Après que Stravinsky eût assisté à Séville à quelques spectacles flamenco, il trouva la musique traditionnelle parfaite et refusa de la réarranger. Au même moment, Diaghilev se rendit compte qu'il ne pourrait jamais monter un ballet avec la troupe nouvellement engagée. Le danseur gitan espagnol suit ses instincts, n'a pas pour habitude d'apprendre un rôle, n'a ni le sens de la musique d'orchestre, ni ne fait les mêmes pas deux fois de la même manière. La seule solution était donc de présenter un spectacle flamenco traditionnel, avec des chansons et des danses andalouses, accompagnées seulement par des guitares, et de donner de l'éclat au spectacle en commandant un décor et des costumes spéciaux à un artiste espagnol.
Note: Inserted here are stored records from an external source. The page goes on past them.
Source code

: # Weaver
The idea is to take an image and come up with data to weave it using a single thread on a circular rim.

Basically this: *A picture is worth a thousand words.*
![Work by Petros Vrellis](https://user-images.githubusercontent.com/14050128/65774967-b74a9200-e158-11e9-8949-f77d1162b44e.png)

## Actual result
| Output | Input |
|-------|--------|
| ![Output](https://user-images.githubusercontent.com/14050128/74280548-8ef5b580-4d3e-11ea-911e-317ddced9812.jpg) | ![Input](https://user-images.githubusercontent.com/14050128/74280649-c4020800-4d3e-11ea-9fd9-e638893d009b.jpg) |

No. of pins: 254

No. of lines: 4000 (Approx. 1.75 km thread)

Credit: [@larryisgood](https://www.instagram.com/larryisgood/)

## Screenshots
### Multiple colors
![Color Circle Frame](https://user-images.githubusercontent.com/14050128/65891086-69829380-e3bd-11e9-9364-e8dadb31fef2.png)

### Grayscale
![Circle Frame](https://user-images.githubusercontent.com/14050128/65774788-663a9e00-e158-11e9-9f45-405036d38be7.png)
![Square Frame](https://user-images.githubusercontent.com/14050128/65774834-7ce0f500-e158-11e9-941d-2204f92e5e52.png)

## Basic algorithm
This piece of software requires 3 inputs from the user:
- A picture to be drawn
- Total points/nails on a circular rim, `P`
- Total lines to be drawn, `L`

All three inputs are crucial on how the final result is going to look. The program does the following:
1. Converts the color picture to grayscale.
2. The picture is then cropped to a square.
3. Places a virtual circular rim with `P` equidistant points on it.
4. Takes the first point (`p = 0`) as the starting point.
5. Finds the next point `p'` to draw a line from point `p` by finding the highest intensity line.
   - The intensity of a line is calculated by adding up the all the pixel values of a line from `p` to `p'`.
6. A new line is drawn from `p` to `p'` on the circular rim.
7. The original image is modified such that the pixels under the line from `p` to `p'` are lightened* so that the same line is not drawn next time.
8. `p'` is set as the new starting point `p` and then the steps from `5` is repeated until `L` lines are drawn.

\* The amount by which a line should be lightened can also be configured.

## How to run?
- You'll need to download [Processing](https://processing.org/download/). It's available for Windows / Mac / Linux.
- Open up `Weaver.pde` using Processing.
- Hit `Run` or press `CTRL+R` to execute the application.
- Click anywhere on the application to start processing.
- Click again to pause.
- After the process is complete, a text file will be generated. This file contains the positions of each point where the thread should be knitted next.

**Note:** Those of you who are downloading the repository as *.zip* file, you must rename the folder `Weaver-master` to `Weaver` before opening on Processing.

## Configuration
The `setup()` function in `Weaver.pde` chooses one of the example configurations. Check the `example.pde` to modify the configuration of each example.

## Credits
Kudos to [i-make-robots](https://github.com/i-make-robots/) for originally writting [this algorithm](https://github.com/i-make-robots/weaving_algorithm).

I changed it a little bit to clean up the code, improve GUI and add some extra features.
[…] Diaghilev se souvint des décors rejetés pour Pulcinella que Picasso avait faits un an auparavant. Il savait aussi qu'associer Picasso à Cuadro flamenco ajouterait intérêt et prestige au spectacle, que le décor en question était bien approprié au genre. [Ce] fut effectivement une brillante réussite.
Picasso m'a dit qu'il ne se souvient de rien concernant les costumes et leurs couleurs. D'après les photographies existantes, ceux-ci suivaient les modèles traditionnels, comprenaient de longs châles pour les femmes, tous égayés par Picasso d'une ornementation audacieuse et sans doute par des couleurs éclatantes. Boris Kochno prétend avoir vu, à l'époque, des dessins destinés aux costumes, réalisés par Picasso, mais ils semblent avoir disparu[1]. Cyril Beaumont rapporte que « les hommes portaient des vêtements sobres, la chemise blanche typique, un gilet et un pantalon noir serré aux hanches et aux chevilles ; les robes des femmes étaient de couleurs claires. Une danseuse portait une robe blanche ornée de rangées de larges volants se terminant par une longue traîne ».
Le spectacle était une nouveauté et une surprise et ravit les publics de Paris et de Londres. Mais comme il ne constituait pas un ballet, il ne put être joué ailleurs et les artistes ne pouvant être employés d'aucune autre manière, Cuadro flamenco disparut du répertoire de Diaghilev à la fin de la saison.
[…] Cuadro flamenco devait rester un interlude dans l'œuvre de Picasso sans aucune suite picturale. Il y a cependant un souvenir personnel qui peut être rattaché à cette saison des Ballets Russes de Diaghilev, c'est un portrait que Picasso fit de Boris Kochno avec lequel il était devenu très ami. […]
Extrait de Picasso et le Théâtre, Douglas Cooper, Éditions du Cercle d’Art, 1967, p. 48 à 51.
[1] Les dessins pour les costumes dessinés par Picasso sont restés dans son atelier et appartiennent toujours à ses héritiers.